The present invention relates to an ultrasonic measuring device in which two ultrasonic transducers are arranged on both sides of a pipe in which a fluid to be measured flows, one of the ultrasonic transducers transmits an ultrasonic wave towards and through the fluid, and the other ultrasonic transducer receives the ultrasonic wave which has passed through the fluid.
As shown in FIG. 1, an ultrasonic measuring device such as an ultrasonic flow meter has two detectors (or ultrasonic transducers) D and D'. The detectors D and D' are arranged on the upstream side and the downstream side of a flow of fluid to be measured and the ultrasonic wave is propagated as indicated in the figure. The flow rate of the fluid is measured utilizing the fact that there is a time difference between a period of time t.sub.1 required for the ultrasonic wave to propagate from the upstream side to the downstream side and a period of time t.sub.2 required for it to propagate from the downstream side to the upstream side when the fluid is flowing and the magnitude of the difference is related to the flow rate of the fluid.

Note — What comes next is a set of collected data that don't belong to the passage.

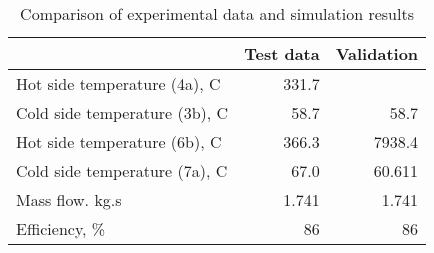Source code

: \begin{table}
\label{tab:Comparison}
\caption{Comparison of experimental data and simulation results}
\begin{center}
\begin{tabulary}{0.9\textwidth}{LRR}
\toprule
& Test data \cite{Iverson_2013}  & Validation \\
\midrule
Hot side temperature (4a), C & 331.7 &  \\
Cold side temperature (3b), C & 58.7 & 58.7 \\
Hot side temperature (6b), C & 366.3 & 7938.4 \\
Cold side temperature (7a), C & 67.0 & 60.611 \\
Mass flow. kg.s & 1.741 & 1.741 \\
Efficiency, \% & 86 & 86 \\
\bottomrule
\end{tabulary}
\end{center}
\end{table}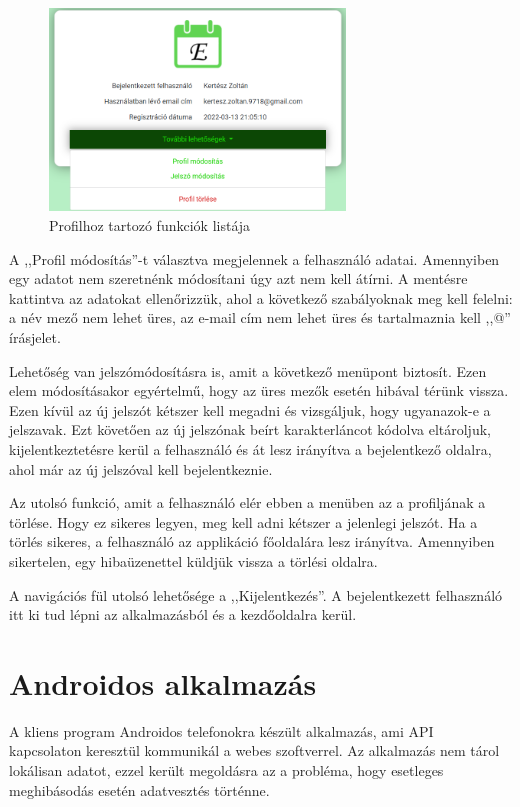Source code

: \documentclass[
]{thesis-ekf}
\theoremstyle{definition}
\theoremstyle{remark}
\begin{document}
	\begin{figure}[ht!]
		\centering
		\includegraphics[width=0.7\textwidth]{web_app/web_profile_functions}
		\caption{Profilhoz tartozó funkciók listája}
		\label{figure:webapp_profile_functions}
	\end{figure}
	
	A ,,Profil módosítás''-t választva megjelennek a felhasználó adatai. Amennyiben egy adatot nem szeretnénk módosítani úgy azt nem kell átírni. A mentésre kattintva az adatokat ellenőrizzük,  ahol a következő szabályoknak meg kell felelni: a név mező nem lehet üres, az e-mail cím nem lehet üres és tartalmaznia kell ,,@'' írásjelet.
	
	Lehetőség van jelszómódosításra is, amit a következő menüpont biztosít. Ezen elem módosításakor egyértelmű, hogy az üres mezők esetén hibával térünk vissza. Ezen kívül az új jelszót kétszer kell megadni és vizsgáljuk, hogy ugyanazok-e a jelszavak. Ezt követően az új jelszónak beírt karakterláncot kódolva eltároljuk, kijelentkeztetésre kerül a felhasználó és át lesz irányítva a bejelentkező oldalra, ahol már az új jelszóval kell bejelentkeznie.
	
	Az utolsó funkció, amit a felhasználó elér ebben a menüben az a profiljának a törlése. Hogy ez sikeres legyen, meg kell adni kétszer a jelenlegi jelszót. Ha a törlés sikeres, a felhasználó az applikáció főoldalára lesz irányítva. Amennyiben sikertelen, egy hibaüzenettel küldjük vissza a törlési oldalra.
	
	A navigációs fül utolsó lehetősége a ,,Kijelentkezés''. A bejelentkezett felhasználó itt ki tud lépni az alkalmazásból és a kezdőoldalra kerül. 
	
	\section{Androidos alkalmazás}
	A kliens program Androidos telefonokra készült alkalmazás, ami API~\cite{api_basic} kapcsolaton keresztül kommunikál a webes szoftverrel. Az alkalmazás nem tárol lokálisan adatot, ezzel került megoldásra az a probléma, hogy esetleges meghibásodás esetén adatvesztés történne. 
	
\end{document}
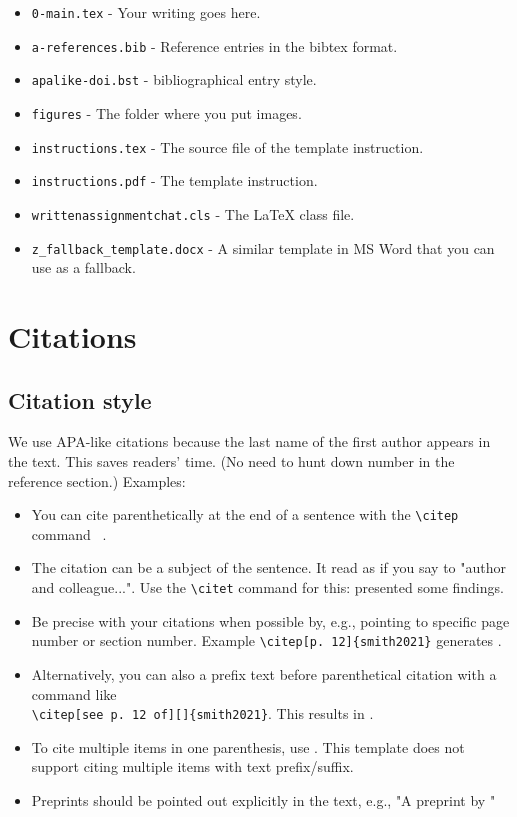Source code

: \documentclass{writtenassignmentchat}
\begin{document}
\begin{itemize}
  \item \verb|0-main.tex| - Your writing goes here.
  \item \verb|a-references.bib| - Reference entries in the bibtex format.
  \item \verb|apalike-doi.bst| - bibliographical entry style.
  \item \verb|figures| - The folder where you put images.
  \item \verb|instructions.tex| - The source file of the template instruction.
  \item \verb|instructions.pdf| - The template instruction.
  \item \verb|writtenassignmentchat.cls| - The \LaTeX{} class file.
  \item \verb|z_fallback_template.docx| - A similar template in MS Word that you can use as a fallback.
\end{itemize}

\section{Citations}

\subsection{Citation style}

We use APA-like citations because the last name of the first author appears in the text. 
This saves readers' time. (No need to hunt down number in the reference section.)
Examples:
%
\begin{itemize}
  \item You can cite parenthetically at the end of a sentence with the \verb|\citep| command  ~\citep{smith2021}.
  \item The citation can be a subject of the sentence. It read as if you say to "author and colleague...". Use the \verb|\citet| command for this: \citet{brown2020} presented some findings.
  \item Be precise with your citations when possible by, e.g., pointing to specific page number or section number. Example \verb|\citep[p. 12]{smith2021}| generates \citep[p. 12]{smith2021}.
  \item Alternatively, you can also a prefix text before parenthetical citation with a command like\\ \verb|\citep[see p. 12 of][]{smith2021}|. This results in \citep[see p. 12 of][]{smith2021}. 
  \item To cite multiple items in one parenthesis, use \citep{smith2021, brown2020}. This template does not support citing multiple items with text prefix/suffix.
  \item Preprints should be pointed out explicitly in the text, e.g., "A preprint by \citet{doe2024preprint}"
\end{itemize}
%
\end{document}
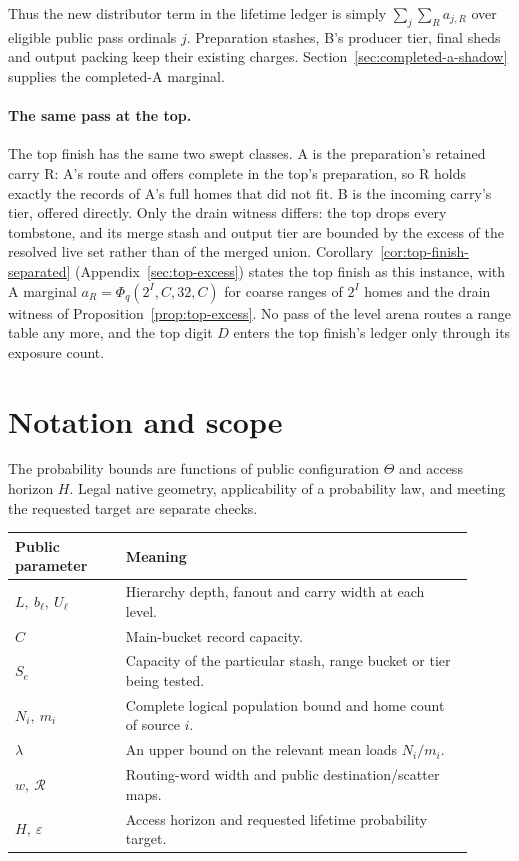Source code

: \documentclass[11pt]{article}
\theoremstyle{definition}
\theoremstyle{remark}
\begin{document}
Thus the new distributor term in the lifetime ledger is simply
$\sum_j\sum_R a_{j,R}$ over eligible public pass ordinals $j$.
Preparation stashes, B's producer tier, final sheds and output packing keep
their existing charges. Section~\ref{sec:completed-a-shadow} supplies the completed-A marginal.

\paragraph{The same pass at the top.}
The top finish has the same two swept classes. A is the preparation's
retained carry R: A's route and offers complete in the top's preparation,
so R holds exactly the records of A's full homes that did not fit. B is
the incoming carry's tier, offered directly. Only the drain witness
differs: the top drops every tombstone, and its merge stash and output
tier are bounded by the excess of the resolved live set rather than of the
merged union. Corollary~\ref{cor:top-finish-separated}
(Appendix~\ref{sec:top-excess}) states the top finish as this instance,
with A marginal $a_R=\Phi_q(2^I,C,32,C)$ for coarse ranges of $2^I$ homes
and the drain witness of Proposition~\ref{prop:top-excess}. No pass of the
level arena routes a range table any more, and the top digit $D$ enters the
top finish's ledger only through its exposure count.

\section{Notation and scope}
The probability bounds are functions of public configuration $\Theta$ and
access horizon $H$. Legal native geometry, applicability of a probability
law, and meeting the requested target are separate checks.
\begin{center}\small
\begin{tabular}{p{0.22\linewidth}p{0.69\linewidth}}
\toprule
Public parameter & Meaning\\
\midrule
$L,\ b_\ell,\ U_\ell$ & Hierarchy depth, fanout and carry width at each level.\\
$C$ & Main-bucket record capacity.\\
$S_e$ & Capacity of the particular stash, range bucket or tier being tested.\\
$N_i,\ m_i$ & Complete logical population bound and home count of source $i$.\\
$\lambda$ & An upper bound on the relevant mean loads $N_i/m_i$.\\
$w,\ \mathcal R$ & Routing-word width and public destination/scatter maps.\\
$H,\ \varepsilon$ & Access horizon and requested lifetime probability target.\\
\bottomrule
\end{tabular}
\end{center}
\end{document}

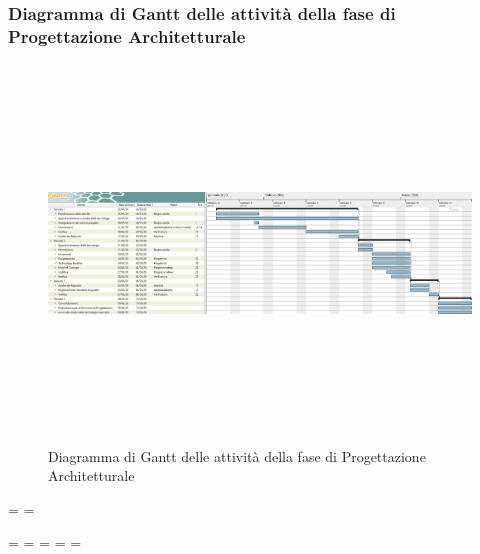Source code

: \subsubsection{Diagramma di Gantt delle attività della fase di Progettazione Architetturale}
\pagestyle{empty}
\begin{figure}[h]
	\includegraphics[height = 10cm, width = 24.5cm]{Sezioni/Immagini/DiagrammiGantt/ProgettazioneArchitetturale.png}
	\centering
	\caption{Diagramma di Gantt delle attività della fase di Progettazione Architetturale}	
\end{figure}

\textwidth=\hsize
\textheight=\vsize

\endgroup
\newpage
\paperwidth=\pdfpageheight
\paperheight=\pdfpagewidth
\pdfpageheight=\paperheight
\pdfpagewidth=\paperwidth
\headwidth=\textwidth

FIG. 2 is a perspective view of a conventional ultrasonic measuring device of this general type. In FIG. 2, reference numeral 1 designates a pipe in which a fluid at high temperature to be measured flows. An upstream detector 3 and a downstream detector 4 are mounted on opposite sides of the pipe 1, and the detection signals of the detectors are transmitted to a measuring circuit which is located remotely therefrom. For this purpose, coaxial cables which are designed to be used at room temperature are employed. However, since the heat resisting temperature of typical coaxial cables is limited to 100.degree. C. or lower, heat resistant wires 6 and 7 such as MI cables are used in the vicinity of the pipe 1 which is at a high temperature, for instance, 100.degree. C. to 500.degree. C. The heat resistant cable 6 or 7 is covered with a metal sheath. Therefore, it has a low flexibility, and it is heavy and expensive. Accordingly, the cables 6 and 7 are used only in limited lengths. A relay terminal box 8 is set at a place where the ambient temperature is not affected by the high temperature of the pipe 1. The ends of the heat resistant cables 6 and 7 are connected to the relay terminal box 8 from which ordinary coaxial cables 9 and 10 extend to a measuring circuit (not shown).
The metal sheath of the above-described heat resistant cable 6 or 7 is filled with insulating powder such as alumina. Therefore, it has a low flexibility, is rigid and heavy. Accordingly, the heat resistant cable suffers from the following difficulties: (a) Because of its low flexibility, wiring work with the cable is difficult. (b) If after being coupled to the frame of the detector during manufacturing the heat resistant cable is shipped, its package is bulky and is not suitable for transportation. (c) If, during installation or removal or during the maintenance and inspection the heat resistant cable is accidentally called by the operator's foot, for instance, the connection to the detector is liable to be damaged because of the rigidity of the cable. (d) Since the heat resistant cable has a low flexibility and is expensive, it is not suitable for use over long distances. Accordingly, the length of the heat resistant cable is limited, and the heat resistant cable must be coupled through an ordinary cable to the measuring circuit. For this purpose, it is necessary to provide a relay terminal box.
With an ultrasonic flow meter of this type, the flow rate of a fluid flowing in a pipe can be measured merely by mounting the detectors on the pipe. That is, it is unnecessary to bring the detectors directly into contact with the fluid to measure the flow rate. Accordingly, the ultrasonic flow meter is advantageous in that it can be used with a pipe after the pipe has been installed. Therefore, the detectors are often mounted on pipes and removed therefrom in a plant. However, the working temperatures in such situations are often very high or the working area may be contaminated with radiation making it dangerous to use the detectors. Accordingly, it is required that the ultrasonic measuring device meet the following requirements: (a) The construction thereof must be such that the device can be mounted on and removed from a pipe quickly with no intricate adjustment. (b) The construction must be such that the maintenance of the device can be easily performed. (c) In the case where a fluid to be measured is at high temperature (100.degree.-500.degree. C.) or it is at extremely low temperature (as in the case of liquid nitrogen or liquid hydrogen), the operator must not be exposed to the high temperature or extremely low temperature when he connects or disconnects the lead wires of the ultrasonic transducers.
Accordingly, an object of the invention is to provide an ultrasonic measuring device in which the above-described difficulties accompanying a conventional ultrasonic measuring device and which satisfies all the above-described requirements.